> **Task item**
Should any entry hold a picture, omit that picture and copy the rest of the entry exactly.

=-=-=

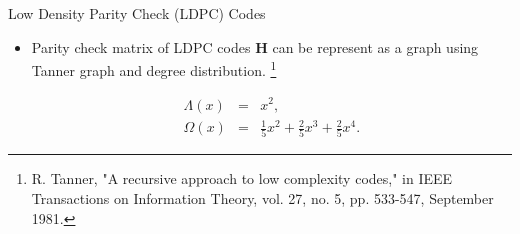 \documentclass[11pt, aspectratio=169]{beamer}
\newcommand\blfootnote[1]{%
  \begingroup
  \renewcommand\thefootnote{}\footnote{#1}%
  \addtocounter{footnote}{-1}%
  \endgroup
}
\begin{document}
\begin{frame}{Low Density Parity Check (LDPC) Codes}
{\begin{itemize}
			\item Parity check matrix of LDPC codes $\mathbf{H}$ can be represent as a graph using Tanner graph and degree distribution.\blfootnote{\tiny R. Tanner, "A recursive approach to low complexity codes," in IEEE Transactions on Information Theory, vol. 27, no. 5, pp. 533-547, September 1981.
			} 
				\begin{eqnarray}
			\Lambda (x) &=& x^2, \\
			\Omega(x) &=& \frac{1}{5}x^{2}+\frac{2}{5}x^{3}+\frac{2}{5}x^{4}.
			\end{eqnarray}
		\end{itemize}
	}
%		
%		
\end{frame}
\end{document}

=-=-=

> **Task result**
 \documentclass[11pt, aspectratio=169]{beamer}
\newcommand\blfootnote[1]{%
  \begingroup
  \renewcommand\thefootnote{}\footnote{#1}%
  \addtocounter{footnote}{-1}%
  \endgroup
}
\begin{document}
\begin{frame}{Low Density Parity Check (LDPC) Codes}
{\begin{itemize}
			\item Parity check matrix of LDPC codes $\mathbf{H}$ can be represent as a graph using Tanner graph and degree distribution.\blfootnote{\tiny R. Tanner, "A recursive approach to low complexity codes," in IEEE Transactions on Information Theory, vol. 27, no. 5, pp. 533-547, September 1981.
			} 
				\begin{eqnarray}
			\Lambda (x) &=& x^2, \\
			\Omega(x) &=& \frac{1}{5}x^{2}+\frac{2}{5}x^{3}+\frac{2}{5}x^{4}.
			\end{eqnarray}
		\end{itemize}
	}
%		
%		
\end{frame}
\end{document}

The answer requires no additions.